One of the greatest attractions along the Amalfi Coast is the stunning island of Capri.

Home to spectacular natural wonders, impressive five-star resorts, and the ancient ruins of Emperor Tiberius’ Palace.

About Emperor Tiberius

Emperor Tiberius is known throughout history as Rome’s least liked Emperor. He was the second to rule the entire Roman Empire, being thrust into his leadership role after his adopted father was murdered. Despite his tarnished reputation in his later life, Tiberius’ start to being Emperor was surprisingly decent. He was a military man and was known for his courage and wisdom, following in his adopted father’s footsteps for his first few years as emperor. However, Tiberius did not enjoy politics and soon became bitter and cruel in his reign, forming more enemies than supporters. His personal life as well took a toll on him, with his mother being very controlling, his marriage forced apart by his father in law, and sadly the death of his son. Eventually, this all grew too much for Tiberius, leading him to run to the Island of Capri to live a life of semi-retirement while still owning the title of Emperor.
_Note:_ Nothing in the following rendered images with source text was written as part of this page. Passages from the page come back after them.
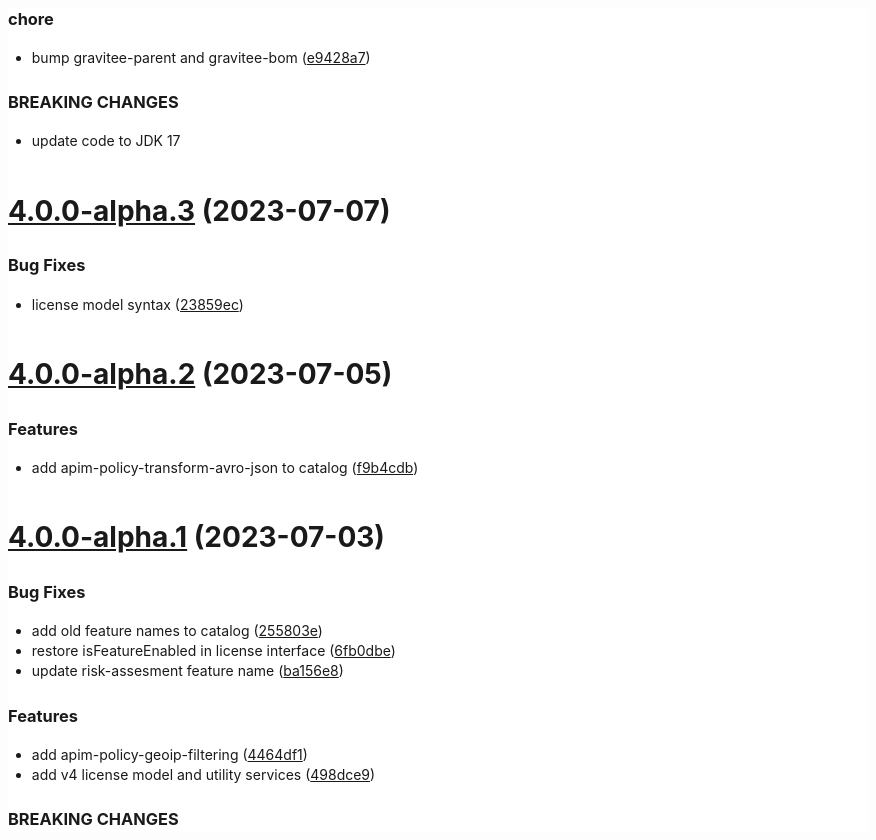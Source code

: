 ### chore

* bump gravitee-parent and gravitee-bom ([e9428a7](https://github.com/gravitee-io/gravitee-node/commit/e9428a73bc14a1164a98c1ccfc805f09cc8c933a))


### BREAKING CHANGES

* update code to JDK 17

# [4.0.0-alpha.3](https://github.com/gravitee-io/gravitee-node/compare/4.0.0-alpha.2...4.0.0-alpha.3) (2023-07-07)


### Bug Fixes

* license model syntax ([23859ec](https://github.com/gravitee-io/gravitee-node/commit/23859ecb1b3ad36de851f6db7009408ea0c045b2))

# [4.0.0-alpha.2](https://github.com/gravitee-io/gravitee-node/compare/4.0.0-alpha.1...4.0.0-alpha.2) (2023-07-05)


### Features

* add apim-policy-transform-avro-json to catalog ([f9b4cdb](https://github.com/gravitee-io/gravitee-node/commit/f9b4cdbb2bd7163493da58c6931aa4b9f84ca6b6))

# [4.0.0-alpha.1](https://github.com/gravitee-io/gravitee-node/compare/3.1.0-alpha.11...4.0.0-alpha.1) (2023-07-03)


### Bug Fixes

* add old feature names to catalog ([255803e](https://github.com/gravitee-io/gravitee-node/commit/255803ecfbcd59023858a30628fdd6acb13d0530))
* restore isFeatureEnabled in license interface ([6fb0dbe](https://github.com/gravitee-io/gravitee-node/commit/6fb0dbef2def0962da6120467b7a001e4a79b1ca))
* update risk-assesment feature name ([ba156e8](https://github.com/gravitee-io/gravitee-node/commit/ba156e8fb1f05f48b62522ca786a2ea54ae13751))


### Features

* add apim-policy-geoip-filtering ([4464df1](https://github.com/gravitee-io/gravitee-node/commit/4464df1111fafb58d21d852b7acf600f136b61e3))
* add v4 license model and utility services ([498dce9](https://github.com/gravitee-io/gravitee-node/commit/498dce938f683f1a6a17c9fa4add84a6b1189c4a))


### BREAKING CHANGES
About Emperor Tiberius’ Palace

His time in Capri is to this day, still clouded in mystery. Throughout his time here, many rumours of orgies, executions, excessive drinking and more flooded Italy, but there is very little evidence remaining to support this. However, we do know of Tiberius’ love for Capri, with reports in him stating it was a natural paradise and the perfect escape from Rome’s politics. He became the island’s first historic tourist, marking it on the map by building twelve luxurious villas here. One of them was known as Villa Jovis, known as Emperor Tiberius’ palace. Nestled on 7,000 square metres, this Villa was the largest of the twelve, nestled right along the Mount Tiberius promontory. The Palace was known for its stunning views of the sea and coastal clifftops, with the large balconies and courtyards showcasing most of the Gulf of Naples and beyond. Still to this day, it is known for being one of the best lookout points in all the Amalfi Coast. Back in the day, it was said that the palace had extraordinary architecture. Styled off the majority of the classical villas from the Roman empire, with the centre of the features several cisterns, a forward-thinking design to collect rainwater as the island had no natural springs.

What you can see here today

Due to its age and the overthrow of the Roman Empire, Emperor Tiberius’ palace has crumbled to mere ruins. With only certain walls, doors, and sections of the Villa remaining today. To see the palace in person, visitors can start the journey from the centre of Capri’s town, walking only 2 kilometres up the steep path to see the spectacular sight. Once arrived, visitors can see the servant quarters, the rain system region, and the bath complex which still partly remain, while taking in the breathtaking sight of the region while they are at it!